Visit the MiDAR Documentation page (https://slinghub.github.io/midar) for a detailed introduction and comprehensive documentation on this package.

Installation

if (!require("pak")) install.packages("pak")
pak::pkg_install("SLINGhub/midar")

Example Workflow

# Path of example files included with this package
dir_path <- system.file("extdata",  package = "midar")

# Create a MidarExperiment object
mexp <- MidarExperiment()

# Load data and metadata
mexp <- import_data_mrmkit(mexp,
                           path = file.path(dir_path, "MRMkit_demo.tsv"),
                           import_metadata = TRUE)
#>  Imported 499 analyses with 28 features
#>  `feature_area` selected as default feature intensity. Modify with `set_intensity_var()`.
#>  Analysis metadata associated with 499 analyses.
#>  Feature metadata associated with 28 features.

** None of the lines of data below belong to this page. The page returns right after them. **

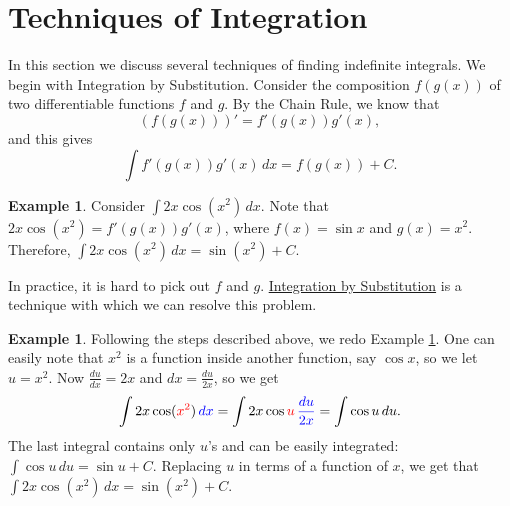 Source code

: \documentclass[12pt,letterpaper]{book}
\def\red{\textcolor{red}}
\def\blue{\textcolor{blue}}
\numberwithin{equation}{section}
\theoremstyle{definition}
\newtheorem{example}[thm]{\textbf{Example}}
\begin{document}
\section{Techniques of Integration}
In this section we discuss several techniques of finding indefinite integrals. We begin with Integration by Substitution. Consider the composition $f(g(x))$ of two differentiable functions $f$ and $g$. By the Chain Rule, we know that
$$(f(g(x)))'=f'(g(x))g'(x),$$
and this gives
$$\int f'(g(x))g'(x)\,dx=f(g(x))+C.$$

\begin{example} \label{subs example 1}
Consider $\displaystyle{\int 2x\cos (x^2)\,dx}$. Note that $2x\cos (x^2)=f'(g(x))g'(x)$, where $f(x)=\sin x$ and $g(x)=x^2$. Therefore,  $\displaystyle{\int 2x\cos (x^2)\,dx=\sin(x^2)+C}$.
\end{example}

In practice, it is hard to pick out $f$ and $g$. \underline{Integration by Substitution} is a technique with which we can resolve this problem. \\
\begin{center}
\end{center}
\medskip
\begin{example} Following the steps described above, we redo Example \ref{subs example 1}. One can easily note that $x^2$ is a function inside another function, say $\cos x$, so we let $u=x^2$. Now $\frac{du}{dx}=2x$ and $dx=\frac{du}{2x}$, so we get $$\int 2x\cos (\red{x^2})\,\blue{dx}=\int 2x\cos \red{u}\,\blue{\frac{du}{2x}}=\int \cos u\,du.$$ The last integral contains only $u$'s and can be easily integrated: $\displaystyle{\int \cos u\,du=\sin u + C}$. Replacing $u$ in terms of a function of $x$, we get that $\displaystyle{\int 2x\cos (x^2)\,dx=\sin(x^2)+C}$.
\end{example}
\end{document}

mexp <- import_metadata_analyses(mexp, 
                                 path = file.path(dir_path, "MRMkit_AnalysesAnnot.csv"), 
                                 ignore_warnings = T)
#>  Analysis metadata associated with 499 analyses.
#>  Feature metadata associated with 28 features.
mexp <- import_metadata_istds(mexp, 
                              path = file.path(dir_path, "MRMkit_ISTDconc.csv"))
#>  Analysis metadata associated with 499 analyses.
#>  Feature metadata associated with 28 features.
#>  Internal Standard metadata associated with 9 ISTDs.

# Normalize and quantitate features by internal standards
mexp <- normalize_by_istd(mexp)
#>  19 features normalized with 9 ISTDs in 499 analyses.
mexp <- quantify_by_istd(mexp)
#>  19 feature concentrations calculated based on 9 ISTDs and sample amounts of 499 analyses.
#>  Concentrations are given in μmol/L.

# Drift and batch-effect correction
mexp <- correct_drift_cubicspline(mexp, variable = "conc", ref_qc_types = "BQC")
#>  Applying `conc` drift correction...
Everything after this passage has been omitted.